The standard reduces permissible exposure from 0.2 asbestos fibers per cubic centimeter of air (0.2 fibers/cc) to 0.1 fibers/cc, averaged over an 8-hour workshift. There is no safe level of exposure to any cancer agent such as asbestos, but this standard would reduce worker illness from asbestos to less than 4 cases per 1,000 workers, half the current illness rate.

The new standard also establishes for the first time a short-term upper limit of exposure — a so-called excursion limit — of 1.0 fibers/cc. This level of dust exposure can never be exceeded during any 30-minute period during the work day.

In addition, the standard provides other worker health protections such as more warning signs and labels, and improved hazard communication and training for workers whose first language is not English. Also, if respirators must be worn, workers are given some choice about the type of respirator they wear. In particular, workers who must wear respirators can request and must be given powered air-purifying respirators (often called PAPRs) instead of the usual, negative-pressure face masks.

Below are some other provisions of the OSHA asbestos standard:

  • Initial Monitoring. Employers must now sample worker exposure in asbestos dust areas to check that levels are below the 8-hour permissible exposure level (PEL) and below the 30-minute excursion limit. Employers can rely on previous measurements only if they were made after March 31, 1992.

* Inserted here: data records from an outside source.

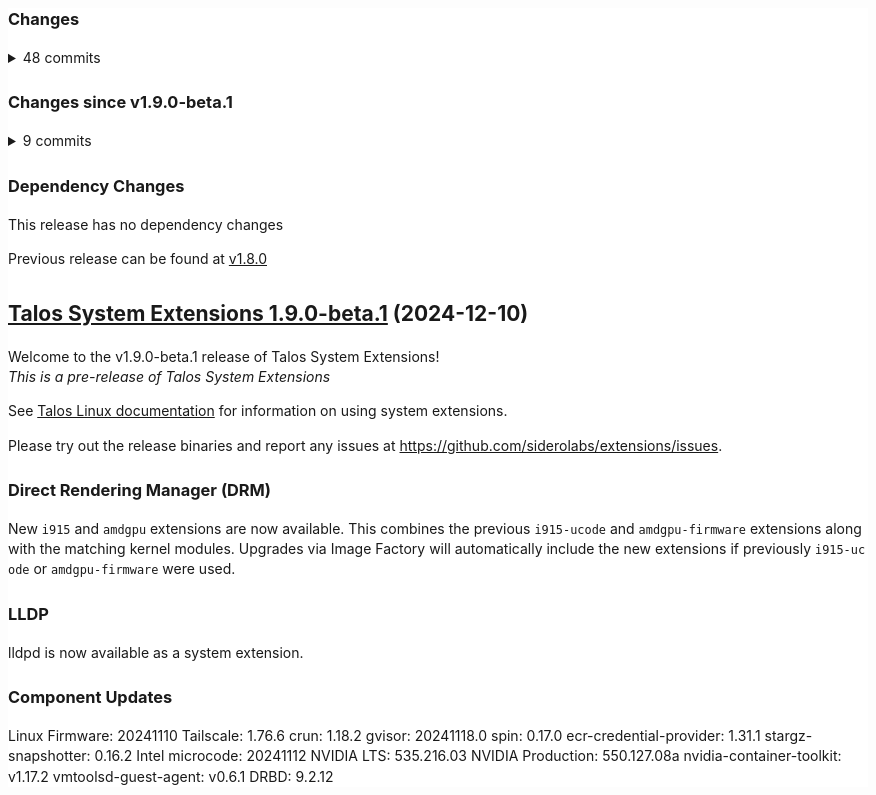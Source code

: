 ### Changes
<details><summary>48 commits</summary></details>

### Changes since v1.9.0-beta.1
<details><summary>9 commits</summary></details>

### Dependency Changes

This release has no dependency changes

Previous release can be found at [v1.8.0](https://github.com/siderolabs/extensions/releases/tag/v1.8.0)

## [Talos System Extensions 1.9.0-beta.1](https://github.com/siderolabs/extensions/releases/tag/v1.9.0-beta.1) (2024-12-10)

Welcome to the v1.9.0-beta.1 release of Talos System Extensions!  
*This is a pre-release of Talos System Extensions*

See [Talos Linux documentation](https://www.talos.dev/v1.9/talos-guides/configuration/system-extensions/) for information on using system extensions.

Please try out the release binaries and report any issues at
https://github.com/siderolabs/extensions/issues.

### Direct Rendering Manager (DRM)

New `i915` and `amdgpu` extensions are now available.
This combines the previous `i915-ucode` and `amdgpu-firmware` extensions along with the matching kernel modules.
Upgrades via Image Factory will automatically include the new extensions if previously `i915-ucode` or `amdgpu-firmware` were used.


### LLDP

lldpd is now available as a system extension.


### Component Updates

Linux Firmware: 20241110
Tailscale: 1.76.6
crun: 1.18.2
gvisor: 20241118.0
spin: 0.17.0
ecr-credential-provider: 1.31.1
stargz-snapshotter: 0.16.2
Intel microcode: 20241112
NVIDIA LTS: 535.216.03
NVIDIA Production: 550.127.08a
nvidia-container-toolkit: v1.17.2
vmtoolsd-guest-agent: v0.6.1
DRBD: 9.2.12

  • Engineering Controls. Employers must reduce asbestos dust levels through engineering controls and changed work practices. Only if this fails to reduce levels to below the PEL and/or the excursion limit can respirators be used.

  • Employee Rotation. Employers can not use work rotation as a means of compliance with this standard. That is, employers cannot just have workers work in high asbestos areas without respirators until they reach their exposure limit, and then move them out of the asbestos job and rotate other workers in.

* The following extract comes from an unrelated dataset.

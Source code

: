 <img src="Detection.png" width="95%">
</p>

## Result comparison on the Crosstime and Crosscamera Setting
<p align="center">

  • Respirators. Respirators can be used only while engineering controls and changed work practices are in the process of being put into place; during occasional work operations such as maintenance and repairs, during emergencies, and when engineering and work practice controls have been put into place and are not sufficient to reduce levels below the legal limit.

  • Frequency of Monitoring. If asbestos dust levels exceed the PEL and/or excursion limit, or if they "may reasonably expected" to exceed these, personal monitoring must be carried out at least every six months.

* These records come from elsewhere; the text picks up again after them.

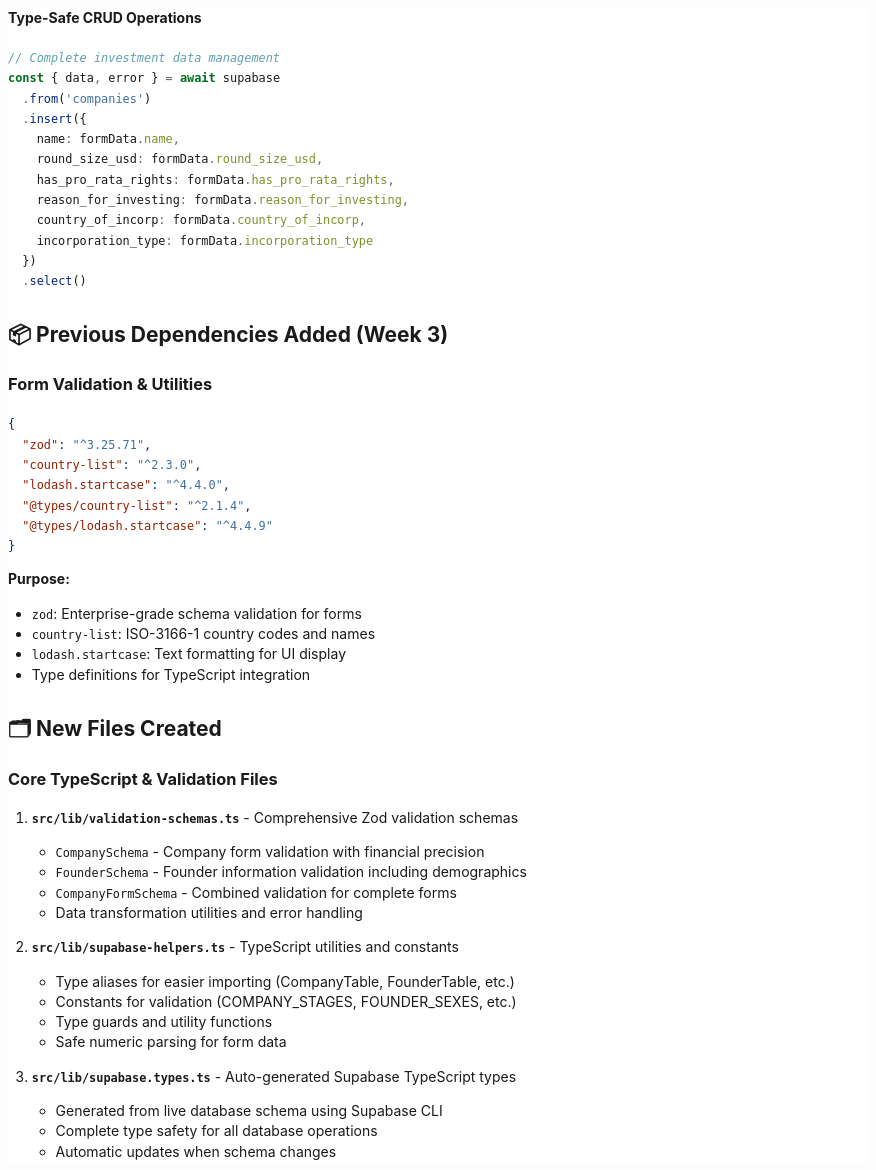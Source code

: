 #### Type-Safe CRUD Operations
```typescript
// Complete investment data management
const { data, error } = await supabase
  .from('companies')
  .insert({
    name: formData.name,
    round_size_usd: formData.round_size_usd,
    has_pro_rata_rights: formData.has_pro_rata_rights,
    reason_for_investing: formData.reason_for_investing,
    country_of_incorp: formData.country_of_incorp,
    incorporation_type: formData.incorporation_type
  })
  .select()
```

## 📦 Previous Dependencies Added (Week 3)

### Form Validation & Utilities
```json
{
  "zod": "^3.25.71",
  "country-list": "^2.3.0", 
  "lodash.startcase": "^4.4.0",
  "@types/country-list": "^2.1.4",
  "@types/lodash.startcase": "^4.4.9"
}
```

**Purpose:**
- `zod`: Enterprise-grade schema validation for forms
- `country-list`: ISO-3166-1 country codes and names
- `lodash.startcase`: Text formatting for UI display
- Type definitions for TypeScript integration

## 🗂️ New Files Created

### Core TypeScript & Validation Files
1. **`src/lib/validation-schemas.ts`** - Comprehensive Zod validation schemas
   - `CompanySchema` - Company form validation with financial precision
   - `FounderSchema` - Founder information validation including demographics
   - `CompanyFormSchema` - Combined validation for complete forms
   - Data transformation utilities and error handling

2. **`src/lib/supabase-helpers.ts`** - TypeScript utilities and constants
   - Type aliases for easier importing (CompanyTable, FounderTable, etc.)
   - Constants for validation (COMPANY_STAGES, FOUNDER_SEXES, etc.)
   - Type guards and utility functions
   - Safe numeric parsing for form data

3. **`src/lib/supabase.types.ts`** - Auto-generated Supabase TypeScript types
   - Generated from live database schema using Supabase CLI
   - Complete type safety for all database operations
   - Automatic updates when schema changes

  • Notification of Monitoring. All exposure monitoring results must be posted or sent in writing to employees within 15 working days after the employer receives them.

  • Regulated Areas. Areas where the PEL and/or the excursion limit are exceeded must be marked off, with limited access to these areas. Workers are not allowed to eat, drink or chew tobacco or gum in these areas.

  • Worker Training. Workers in areas at or above the PEL and/or excursion limit must be given initial training and annual retraining. Workers who perform "housekeeping operations" such as janitors in facilities which contain asbestos materials, must receive an asbestos awareness training course.

  • Warning Signs and Labels. On the approaches to all regulated areas and within the regulated areas, warning signs must be posted. Raw materials, mixtures, scrap, waste and debris which contain at least one percent asbestos must be labeled unless the asbestos fibers have been treated with a binder or bonding agent to eliminate dust.

  • Hand Tools. Hand tools used on materials containing asbestos and which can generate dust must be fitted with local exhaust ventilation.

  • Medical Testing. Exposed workers must receive annual medical examinations. They must be given chest x-rays at least once a year if they are above age 45 and have been exposed to asbestos more than 10 years, or at least once every two years if between 35 and 45 years and exposed for more than 10 years. All others who are exposed must receive an x-ray at least once every five years.

  • Effective Date. This standard became effective Oct. 11, 1994. Various specific provisions do not become effective until January until April 1995, such as respiratory protection, worker training and establishing regulated areas.